### ASSIGNMENT
Would you count the lines in the entries below that contain "recent"? Reply with the number only.

### MATERIAL SUPPLIED

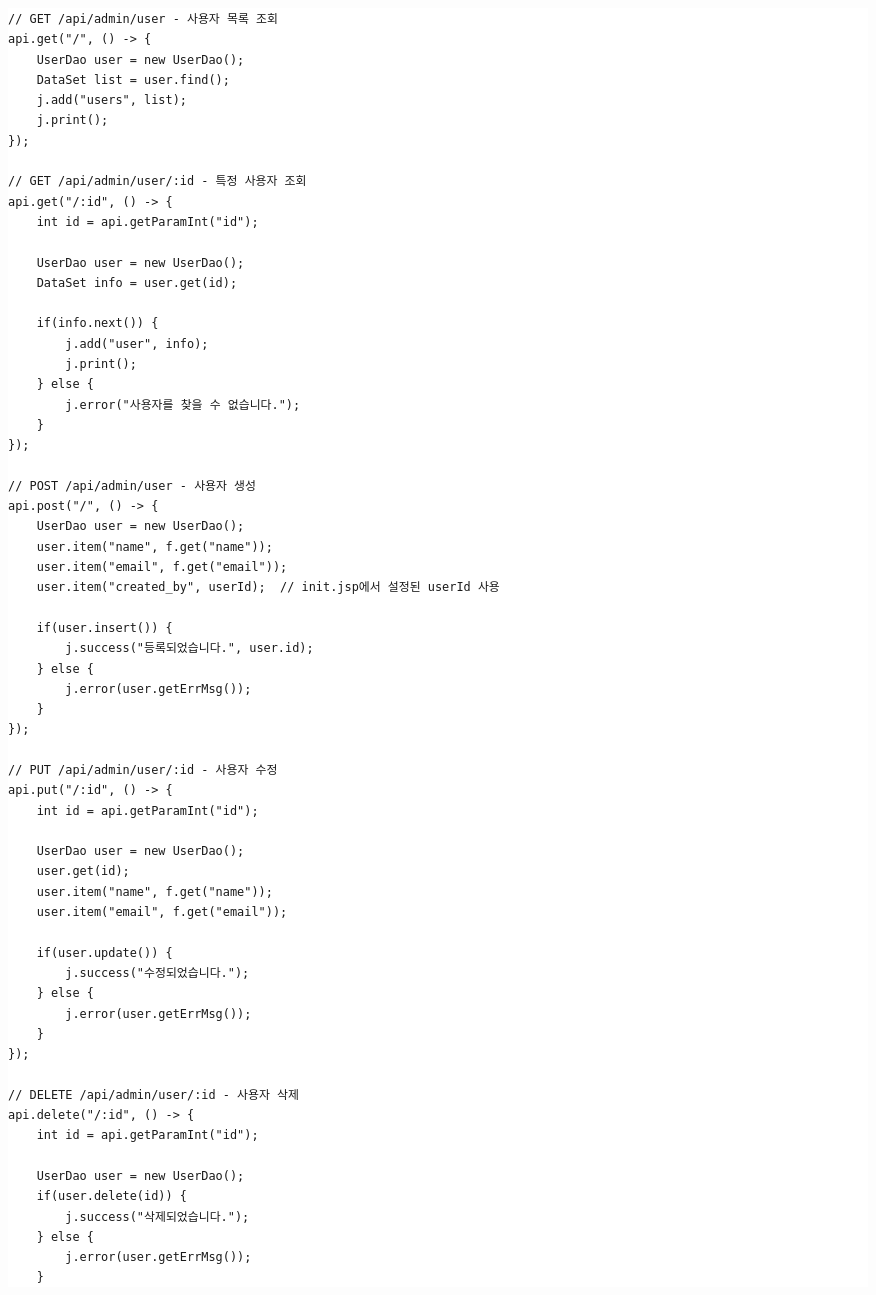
 ```jsp
// GET /api/admin/user - 사용자 목록 조회
api.get("/", () -> {
    UserDao user = new UserDao();
    DataSet list = user.find();
    j.add("users", list);
    j.print();
});

// GET /api/admin/user/:id - 특정 사용자 조회
api.get("/:id", () -> {
    int id = api.getParamInt("id");

    UserDao user = new UserDao();
    DataSet info = user.get(id);

    if(info.next()) {
        j.add("user", info);
        j.print();
    } else {
        j.error("사용자를 찾을 수 없습니다.");
    }
});

// POST /api/admin/user - 사용자 생성
api.post("/", () -> {
    UserDao user = new UserDao();
    user.item("name", f.get("name"));
    user.item("email", f.get("email"));
    user.item("created_by", userId);  // init.jsp에서 설정된 userId 사용

    if(user.insert()) {
        j.success("등록되었습니다.", user.id);
    } else {
        j.error(user.getErrMsg());
    }
});

// PUT /api/admin/user/:id - 사용자 수정
api.put("/:id", () -> {
    int id = api.getParamInt("id");

    UserDao user = new UserDao();
    user.get(id);
    user.item("name", f.get("name"));
    user.item("email", f.get("email"));

    if(user.update()) {
        j.success("수정되었습니다.");
    } else {
        j.error(user.getErrMsg());
    }
});

// DELETE /api/admin/user/:id - 사용자 삭제
api.delete("/:id", () -> {
    int id = api.getParamInt("id");

    UserDao user = new UserDao();
    if(user.delete(id)) {
        j.success("삭제되었습니다.");
    } else {
        j.error(user.getErrMsg());
    }
```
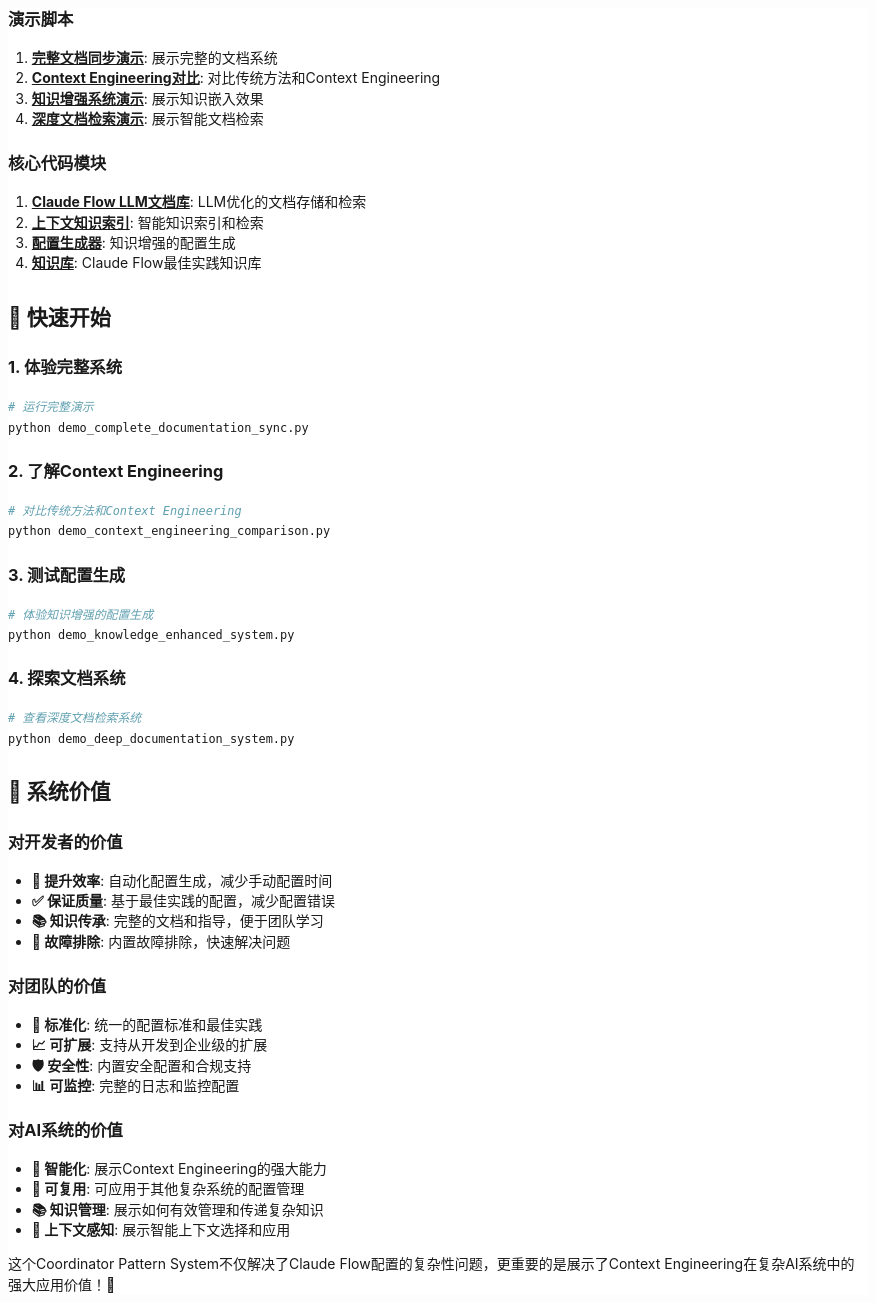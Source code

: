 ### **演示脚本**
1. **[完整文档同步演示](./demo_complete_documentation_sync.py)**: 展示完整的文档系统
2. **[Context Engineering对比](./demo_context_engineering_comparison.py)**: 对比传统方法和Context Engineering
3. **[知识增强系统演示](./demo_knowledge_enhanced_system.py)**: 展示知识嵌入效果
4. **[深度文档检索演示](./demo_deep_documentation_system.py)**: 展示智能文档检索

### **核心代码模块**
1. **[Claude Flow LLM文档库](./coordinator/claude_flow_llm_docs.py)**: LLM优化的文档存储和检索
2. **[上下文知识索引](./coordinator/contextual_knowledge_index.py)**: 智能知识索引和检索
3. **[配置生成器](./coordinator/claude_flow_config_generator.py)**: 知识增强的配置生成
4. **[知识库](./coordinator/claude_flow_knowledge_base.py)**: Claude Flow最佳实践知识库

## 🎯 **快速开始**

### **1. 体验完整系统**
```bash
# 运行完整演示
python demo_complete_documentation_sync.py
```

### **2. 了解Context Engineering**
```bash
# 对比传统方法和Context Engineering
python demo_context_engineering_comparison.py
```

### **3. 测试配置生成**
```bash
# 体验知识增强的配置生成
python demo_knowledge_enhanced_system.py
```

### **4. 探索文档系统**
```bash
# 查看深度文档检索系统
python demo_deep_documentation_system.py
```

## 🎊 **系统价值**

### **对开发者的价值**
- **🚀 提升效率**: 自动化配置生成，减少手动配置时间
- **✅ 保证质量**: 基于最佳实践的配置，减少配置错误
- **📚 知识传承**: 完整的文档和指导，便于团队学习
- **🔧 故障排除**: 内置故障排除，快速解决问题

### **对团队的价值**
- **🎯 标准化**: 统一的配置标准和最佳实践
- **📈 可扩展**: 支持从开发到企业级的扩展
- **🛡️ 安全性**: 内置安全配置和合规支持
- **📊 可监控**: 完整的日志和监控配置

### **对AI系统的价值**
- **🧠 智能化**: 展示Context Engineering的强大能力
- **🔄 可复用**: 可应用于其他复杂系统的配置管理
- **📚 知识管理**: 展示如何有效管理和传递复杂知识
- **🎯 上下文感知**: 展示智能上下文选择和应用

这个Coordinator Pattern System不仅解决了Claude Flow配置的复杂性问题，更重要的是展示了Context Engineering在复杂AI系统中的强大应用价值！🎯
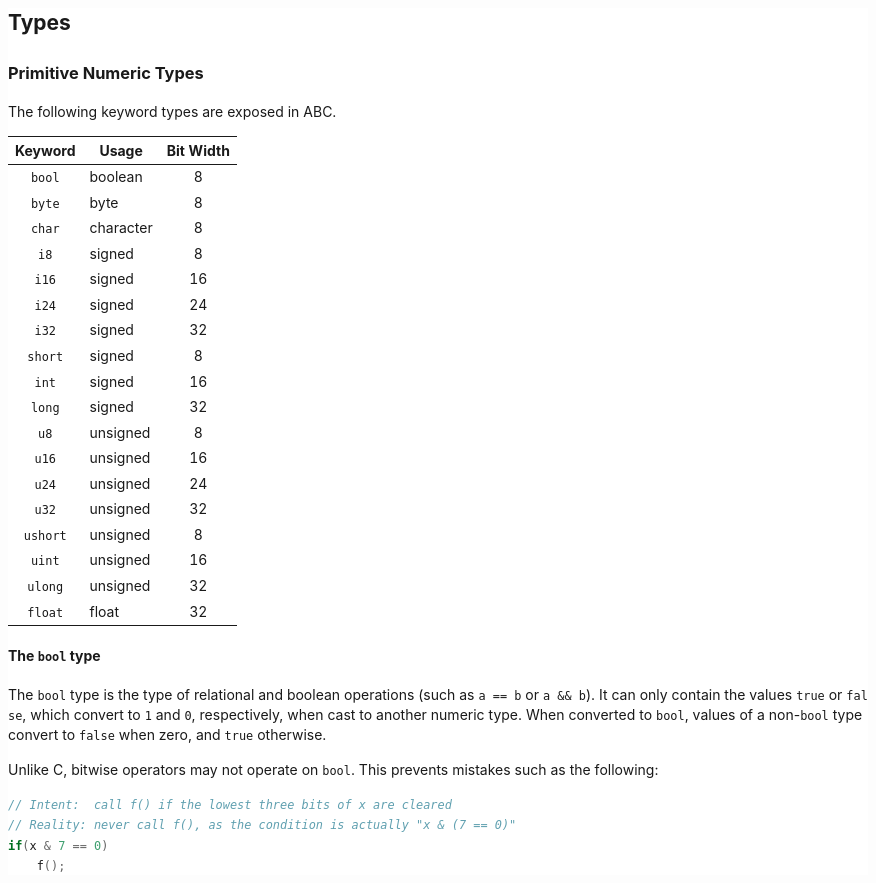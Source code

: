 ## Types

### Primitive Numeric Types
The following keyword types are exposed in ABC.

| Keyword | Usage     | Bit Width |
|:-------:|-----------|:---------:|
| `bool`  | boolean   | 8         |
| `byte`  | byte      | 8         |
| `char`  | character | 8         |
| `i8`    | signed    | 8         |
| `i16`   | signed    | 16        |
| `i24`   | signed    | 24        |
| `i32`   | signed    | 32        |
| `short` | signed    | 8         |
| `int`   | signed    | 16        |
| `long`  | signed    | 32        |
| `u8`    | unsigned  | 8         |
| `u16`   | unsigned  | 16        |
| `u24`   | unsigned  | 24        |
| `u32`   | unsigned  | 32        |
| `ushort`| unsigned  | 8         |
| `uint`  | unsigned  | 16        |
| `ulong` | unsigned  | 32        |
| `float` | float     | 32        |

#### The `bool` type

The `bool` type is the type of relational and boolean operations (such as `a == b` or `a && b`). It can only contain the values `true` or `false`, which convert to `1` and `0`, respectively, when cast to another numeric type. When converted to `bool`, values of a non-`bool` type convert to `false` when zero, and `true` otherwise.

Unlike C, bitwise operators may not operate on `bool`. This prevents mistakes such as the following:
```c
// Intent:  call f() if the lowest three bits of x are cleared
// Reality: never call f(), as the condition is actually "x & (7 == 0)"
if(x & 7 == 0)
    f();
```
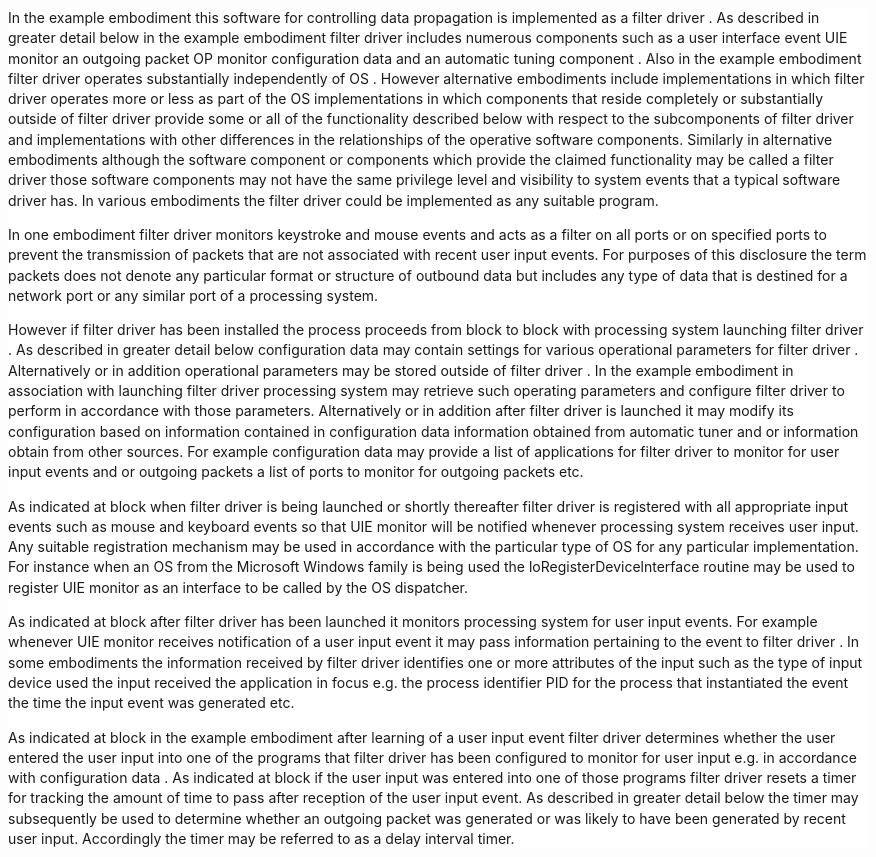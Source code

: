 In the example embodiment this software for controlling data propagation is implemented as a filter driver . As described in greater detail below in the example embodiment filter driver includes numerous components such as a user interface event UIE monitor an outgoing packet OP monitor configuration data and an automatic tuning component . Also in the example embodiment filter driver operates substantially independently of OS . However alternative embodiments include implementations in which filter driver operates more or less as part of the OS implementations in which components that reside completely or substantially outside of filter driver provide some or all of the functionality described below with respect to the subcomponents of filter driver and implementations with other differences in the relationships of the operative software components. Similarly in alternative embodiments although the software component or components which provide the claimed functionality may be called a filter driver those software components may not have the same privilege level and visibility to system events that a typical software driver has. In various embodiments the filter driver could be implemented as any suitable program.

In one embodiment filter driver monitors keystroke and mouse events and acts as a filter on all ports or on specified ports to prevent the transmission of packets that are not associated with recent user input events. For purposes of this disclosure the term packets does not denote any particular format or structure of outbound data but includes any type of data that is destined for a network port or any similar port of a processing system.

However if filter driver has been installed the process proceeds from block to block with processing system launching filter driver . As described in greater detail below configuration data may contain settings for various operational parameters for filter driver . Alternatively or in addition operational parameters may be stored outside of filter driver . In the example embodiment in association with launching filter driver processing system may retrieve such operating parameters and configure filter driver to perform in accordance with those parameters. Alternatively or in addition after filter driver is launched it may modify its configuration based on information contained in configuration data information obtained from automatic tuner and or information obtain from other sources. For example configuration data may provide a list of applications for filter driver to monitor for user input events and or outgoing packets a list of ports to monitor for outgoing packets etc.

As indicated at block when filter driver is being launched or shortly thereafter filter driver is registered with all appropriate input events such as mouse and keyboard events so that UIE monitor will be notified whenever processing system receives user input. Any suitable registration mechanism may be used in accordance with the particular type of OS for any particular implementation. For instance when an OS from the Microsoft Windows family is being used the loRegisterDevicelnterface routine may be used to register UIE monitor as an interface to be called by the OS dispatcher.

As indicated at block after filter driver has been launched it monitors processing system for user input events. For example whenever UIE monitor receives notification of a user input event it may pass information pertaining to the event to filter driver . In some embodiments the information received by filter driver identifies one or more attributes of the input such as the type of input device used the input received the application in focus e.g. the process identifier PID for the process that instantiated the event the time the input event was generated etc.

As indicated at block in the example embodiment after learning of a user input event filter driver determines whether the user entered the user input into one of the programs that filter driver has been configured to monitor for user input e.g. in accordance with configuration data . As indicated at block if the user input was entered into one of those programs filter driver resets a timer for tracking the amount of time to pass after reception of the user input event. As described in greater detail below the timer may subsequently be used to determine whether an outgoing packet was generated or was likely to have been generated by recent user input. Accordingly the timer may be referred to as a delay interval timer.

### TASK OUTPUT
2